**Instructions to follow**: Set down a word-for-word copy of the data below, limited to the lines from the first through the line with "We might think".

[Data excerpts]

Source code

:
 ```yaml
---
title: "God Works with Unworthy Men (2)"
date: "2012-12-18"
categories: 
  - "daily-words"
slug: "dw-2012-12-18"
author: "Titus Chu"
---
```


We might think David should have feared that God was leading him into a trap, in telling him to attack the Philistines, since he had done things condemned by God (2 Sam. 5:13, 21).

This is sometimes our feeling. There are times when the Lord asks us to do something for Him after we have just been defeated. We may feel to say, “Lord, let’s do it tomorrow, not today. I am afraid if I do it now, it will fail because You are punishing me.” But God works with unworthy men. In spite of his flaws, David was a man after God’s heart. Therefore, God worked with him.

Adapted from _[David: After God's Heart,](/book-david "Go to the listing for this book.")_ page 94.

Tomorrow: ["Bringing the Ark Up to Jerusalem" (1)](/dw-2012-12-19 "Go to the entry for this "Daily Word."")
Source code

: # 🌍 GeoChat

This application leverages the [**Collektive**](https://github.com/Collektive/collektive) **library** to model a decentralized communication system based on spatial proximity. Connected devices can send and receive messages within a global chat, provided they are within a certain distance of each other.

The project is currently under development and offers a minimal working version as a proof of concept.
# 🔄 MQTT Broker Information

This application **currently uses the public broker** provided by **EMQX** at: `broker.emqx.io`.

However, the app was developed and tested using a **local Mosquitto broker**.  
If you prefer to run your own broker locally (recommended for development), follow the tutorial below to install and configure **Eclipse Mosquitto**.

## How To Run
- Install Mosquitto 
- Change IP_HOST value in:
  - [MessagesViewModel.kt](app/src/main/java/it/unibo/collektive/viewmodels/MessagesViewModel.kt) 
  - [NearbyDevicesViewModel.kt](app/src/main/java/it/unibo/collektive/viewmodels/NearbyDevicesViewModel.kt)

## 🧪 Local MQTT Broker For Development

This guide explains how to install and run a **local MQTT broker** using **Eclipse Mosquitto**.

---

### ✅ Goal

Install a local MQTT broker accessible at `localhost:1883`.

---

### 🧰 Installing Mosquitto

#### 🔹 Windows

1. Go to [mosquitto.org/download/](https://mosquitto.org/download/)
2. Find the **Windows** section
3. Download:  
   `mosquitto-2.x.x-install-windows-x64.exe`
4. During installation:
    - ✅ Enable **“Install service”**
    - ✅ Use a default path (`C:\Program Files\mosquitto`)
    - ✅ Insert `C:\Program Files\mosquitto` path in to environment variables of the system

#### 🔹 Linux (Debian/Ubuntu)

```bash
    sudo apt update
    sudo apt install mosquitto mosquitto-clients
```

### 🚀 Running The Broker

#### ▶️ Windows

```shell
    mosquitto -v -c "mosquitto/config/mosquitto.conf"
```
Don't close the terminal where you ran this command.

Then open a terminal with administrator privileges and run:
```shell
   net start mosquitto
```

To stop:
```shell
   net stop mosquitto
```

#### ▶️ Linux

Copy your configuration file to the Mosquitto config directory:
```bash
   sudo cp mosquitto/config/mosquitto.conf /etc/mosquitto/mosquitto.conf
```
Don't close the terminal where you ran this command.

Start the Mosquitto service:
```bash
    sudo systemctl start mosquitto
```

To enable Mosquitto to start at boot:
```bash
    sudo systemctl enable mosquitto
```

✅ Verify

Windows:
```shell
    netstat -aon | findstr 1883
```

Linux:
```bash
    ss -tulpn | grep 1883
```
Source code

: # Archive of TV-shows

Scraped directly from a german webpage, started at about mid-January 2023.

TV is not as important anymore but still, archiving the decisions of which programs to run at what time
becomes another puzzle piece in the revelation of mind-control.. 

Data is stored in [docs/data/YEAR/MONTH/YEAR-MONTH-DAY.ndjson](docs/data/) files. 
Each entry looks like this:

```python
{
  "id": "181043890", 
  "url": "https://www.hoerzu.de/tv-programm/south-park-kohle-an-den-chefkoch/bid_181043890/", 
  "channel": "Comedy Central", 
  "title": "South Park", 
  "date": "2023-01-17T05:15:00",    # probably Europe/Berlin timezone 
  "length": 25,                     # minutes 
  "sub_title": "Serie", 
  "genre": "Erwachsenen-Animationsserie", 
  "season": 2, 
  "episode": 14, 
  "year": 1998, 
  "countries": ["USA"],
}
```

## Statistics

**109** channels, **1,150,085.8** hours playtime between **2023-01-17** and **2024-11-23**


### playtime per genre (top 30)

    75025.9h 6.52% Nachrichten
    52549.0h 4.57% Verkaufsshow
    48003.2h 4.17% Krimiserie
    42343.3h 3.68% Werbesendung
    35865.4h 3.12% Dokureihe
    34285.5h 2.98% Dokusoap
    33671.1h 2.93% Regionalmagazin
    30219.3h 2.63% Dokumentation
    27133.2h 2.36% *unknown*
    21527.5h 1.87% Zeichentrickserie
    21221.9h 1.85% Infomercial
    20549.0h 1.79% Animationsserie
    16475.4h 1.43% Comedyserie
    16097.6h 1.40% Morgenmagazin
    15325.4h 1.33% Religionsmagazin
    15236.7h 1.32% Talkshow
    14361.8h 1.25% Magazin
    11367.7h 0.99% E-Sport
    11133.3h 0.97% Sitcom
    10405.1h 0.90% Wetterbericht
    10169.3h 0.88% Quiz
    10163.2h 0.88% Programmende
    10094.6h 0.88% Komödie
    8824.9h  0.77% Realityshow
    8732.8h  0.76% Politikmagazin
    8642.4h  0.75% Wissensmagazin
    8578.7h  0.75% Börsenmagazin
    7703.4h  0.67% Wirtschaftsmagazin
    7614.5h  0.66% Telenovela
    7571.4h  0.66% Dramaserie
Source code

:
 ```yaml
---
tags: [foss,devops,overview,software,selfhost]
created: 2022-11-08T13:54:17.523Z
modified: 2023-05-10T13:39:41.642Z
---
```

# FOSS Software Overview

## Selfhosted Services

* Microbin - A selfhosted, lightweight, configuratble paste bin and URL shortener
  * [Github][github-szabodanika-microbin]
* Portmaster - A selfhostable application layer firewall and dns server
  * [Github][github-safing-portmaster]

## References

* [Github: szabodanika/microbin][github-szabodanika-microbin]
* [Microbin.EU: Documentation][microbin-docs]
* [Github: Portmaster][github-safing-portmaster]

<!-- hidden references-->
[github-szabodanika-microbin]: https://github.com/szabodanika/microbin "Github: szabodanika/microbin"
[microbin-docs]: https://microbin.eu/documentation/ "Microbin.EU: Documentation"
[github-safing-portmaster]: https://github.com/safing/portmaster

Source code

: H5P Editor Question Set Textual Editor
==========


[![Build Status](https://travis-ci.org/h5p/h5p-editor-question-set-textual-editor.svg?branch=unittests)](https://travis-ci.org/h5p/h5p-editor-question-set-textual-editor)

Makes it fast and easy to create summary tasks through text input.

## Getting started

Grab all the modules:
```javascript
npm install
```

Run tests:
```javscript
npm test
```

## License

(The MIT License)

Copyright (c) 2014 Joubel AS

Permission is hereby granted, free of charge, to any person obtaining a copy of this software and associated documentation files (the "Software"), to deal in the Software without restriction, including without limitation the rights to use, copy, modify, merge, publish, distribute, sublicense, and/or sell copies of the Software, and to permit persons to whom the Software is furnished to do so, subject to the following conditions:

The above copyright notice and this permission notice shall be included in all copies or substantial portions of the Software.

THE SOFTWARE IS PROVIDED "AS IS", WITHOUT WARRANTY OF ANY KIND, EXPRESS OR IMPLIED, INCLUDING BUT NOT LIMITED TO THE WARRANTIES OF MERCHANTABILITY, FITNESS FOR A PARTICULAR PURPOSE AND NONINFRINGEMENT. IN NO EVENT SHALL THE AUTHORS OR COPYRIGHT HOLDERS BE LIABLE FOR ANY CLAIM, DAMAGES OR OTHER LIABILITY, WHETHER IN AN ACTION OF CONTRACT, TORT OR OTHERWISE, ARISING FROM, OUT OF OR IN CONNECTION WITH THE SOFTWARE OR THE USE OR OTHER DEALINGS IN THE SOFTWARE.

**Solved problem**:
Source code

:
 ```yaml
---
title: "God Works with Unworthy Men (2)"
date: "2012-12-18"
categories: 
  - "daily-words"
slug: "dw-2012-12-18"
author: "Titus Chu"
---
```


We might think David should have feared that God was leading him into a trap, in telling him to attack the Philistines, since he had done things condemned by God (2 Sam. 5:13, 21).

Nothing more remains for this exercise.